------ Extracted material ------

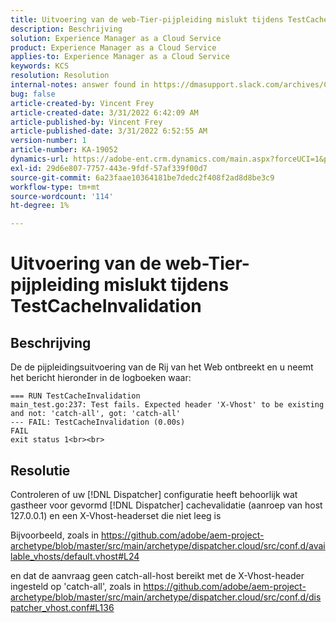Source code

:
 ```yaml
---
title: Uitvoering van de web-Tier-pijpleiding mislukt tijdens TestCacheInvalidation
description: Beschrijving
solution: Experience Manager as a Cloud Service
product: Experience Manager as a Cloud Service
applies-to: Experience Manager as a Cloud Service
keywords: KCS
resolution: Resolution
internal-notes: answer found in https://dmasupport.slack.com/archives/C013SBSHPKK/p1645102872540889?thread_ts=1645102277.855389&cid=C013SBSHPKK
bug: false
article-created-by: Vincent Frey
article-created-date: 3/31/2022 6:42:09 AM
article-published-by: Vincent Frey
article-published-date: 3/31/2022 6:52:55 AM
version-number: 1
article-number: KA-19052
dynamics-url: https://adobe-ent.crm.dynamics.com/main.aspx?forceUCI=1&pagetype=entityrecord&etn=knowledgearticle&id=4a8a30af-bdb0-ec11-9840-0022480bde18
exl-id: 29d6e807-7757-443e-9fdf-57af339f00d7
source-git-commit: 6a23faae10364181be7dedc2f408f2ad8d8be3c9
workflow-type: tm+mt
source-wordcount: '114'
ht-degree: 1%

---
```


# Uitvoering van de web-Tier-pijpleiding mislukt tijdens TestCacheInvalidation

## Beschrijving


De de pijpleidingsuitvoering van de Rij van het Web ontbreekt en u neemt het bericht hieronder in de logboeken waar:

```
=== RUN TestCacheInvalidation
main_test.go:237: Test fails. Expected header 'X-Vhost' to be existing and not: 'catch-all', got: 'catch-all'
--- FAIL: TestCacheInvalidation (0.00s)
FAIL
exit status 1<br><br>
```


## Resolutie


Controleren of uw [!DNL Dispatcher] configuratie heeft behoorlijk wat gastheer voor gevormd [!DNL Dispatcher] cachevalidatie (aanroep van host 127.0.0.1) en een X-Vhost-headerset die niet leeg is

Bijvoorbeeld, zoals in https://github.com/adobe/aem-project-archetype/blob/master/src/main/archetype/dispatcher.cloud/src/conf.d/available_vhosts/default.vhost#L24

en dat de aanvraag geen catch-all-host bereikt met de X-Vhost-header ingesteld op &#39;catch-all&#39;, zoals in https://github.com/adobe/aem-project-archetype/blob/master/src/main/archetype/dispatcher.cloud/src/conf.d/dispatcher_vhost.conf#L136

------
------ Extracted material ------

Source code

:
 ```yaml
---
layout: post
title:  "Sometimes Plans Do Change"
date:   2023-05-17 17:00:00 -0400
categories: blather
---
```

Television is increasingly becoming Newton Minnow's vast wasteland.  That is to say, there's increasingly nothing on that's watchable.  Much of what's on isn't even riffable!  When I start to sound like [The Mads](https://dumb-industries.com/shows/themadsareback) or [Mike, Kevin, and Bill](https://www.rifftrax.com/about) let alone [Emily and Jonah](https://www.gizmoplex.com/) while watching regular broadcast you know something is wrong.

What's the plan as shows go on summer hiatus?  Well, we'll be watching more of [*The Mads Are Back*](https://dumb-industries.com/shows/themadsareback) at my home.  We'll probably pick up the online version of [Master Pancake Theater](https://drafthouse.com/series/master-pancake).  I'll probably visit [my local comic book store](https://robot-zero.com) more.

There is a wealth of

------
------ Extracted material ------

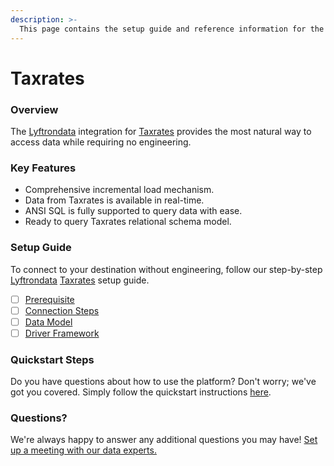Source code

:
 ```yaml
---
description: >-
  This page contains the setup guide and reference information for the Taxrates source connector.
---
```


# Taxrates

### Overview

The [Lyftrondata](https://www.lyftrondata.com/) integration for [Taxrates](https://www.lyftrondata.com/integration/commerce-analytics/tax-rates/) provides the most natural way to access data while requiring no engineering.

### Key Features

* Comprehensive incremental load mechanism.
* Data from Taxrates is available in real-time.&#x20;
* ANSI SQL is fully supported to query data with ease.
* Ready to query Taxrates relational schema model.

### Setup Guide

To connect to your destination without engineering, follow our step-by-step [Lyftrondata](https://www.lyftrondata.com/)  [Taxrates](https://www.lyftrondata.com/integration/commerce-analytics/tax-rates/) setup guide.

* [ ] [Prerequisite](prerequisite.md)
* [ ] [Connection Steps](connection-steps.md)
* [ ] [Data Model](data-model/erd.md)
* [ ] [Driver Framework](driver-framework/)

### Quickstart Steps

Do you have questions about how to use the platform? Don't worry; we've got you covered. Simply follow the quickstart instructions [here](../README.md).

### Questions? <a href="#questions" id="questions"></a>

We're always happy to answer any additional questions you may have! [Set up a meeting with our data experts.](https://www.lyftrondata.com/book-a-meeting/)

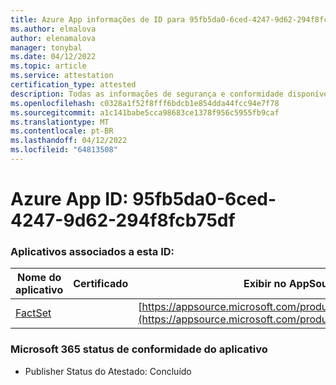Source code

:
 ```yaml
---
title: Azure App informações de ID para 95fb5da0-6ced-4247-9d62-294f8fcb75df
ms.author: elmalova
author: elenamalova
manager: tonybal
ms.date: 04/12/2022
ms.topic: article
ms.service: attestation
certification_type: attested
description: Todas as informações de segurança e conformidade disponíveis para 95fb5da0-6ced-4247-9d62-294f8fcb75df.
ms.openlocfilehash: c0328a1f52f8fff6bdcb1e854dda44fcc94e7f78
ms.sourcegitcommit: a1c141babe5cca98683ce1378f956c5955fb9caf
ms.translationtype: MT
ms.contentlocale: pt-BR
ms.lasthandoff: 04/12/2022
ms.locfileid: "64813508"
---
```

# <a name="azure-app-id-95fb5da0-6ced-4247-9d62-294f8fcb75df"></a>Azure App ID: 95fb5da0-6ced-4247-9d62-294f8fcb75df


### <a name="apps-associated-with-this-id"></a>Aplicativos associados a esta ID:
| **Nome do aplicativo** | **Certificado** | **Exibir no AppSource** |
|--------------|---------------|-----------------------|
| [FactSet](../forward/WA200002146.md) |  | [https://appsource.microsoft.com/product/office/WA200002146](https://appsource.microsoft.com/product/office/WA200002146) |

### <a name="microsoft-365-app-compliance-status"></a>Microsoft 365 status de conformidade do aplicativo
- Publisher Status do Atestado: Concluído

------

Task to complete
Copy down every line of the material above that includes the string "github".

Response area
Bijvoorbeeld, zoals in https://github.com/adobe/aem-project-archetype/blob/master/src/main/archetype/dispatcher.cloud/src/conf.d/available_vhosts/default.vhost#L24
en dat de aanvraag geen catch-all-host bereikt met de X-Vhost-header ingesteld op &#39;catch-all&#39;, zoals in https://github.com/adobe/aem-project-archetype/blob/master/src/main/archetype/dispatcher.cloud/src/conf.d/dispatcher_vhost.conf#L136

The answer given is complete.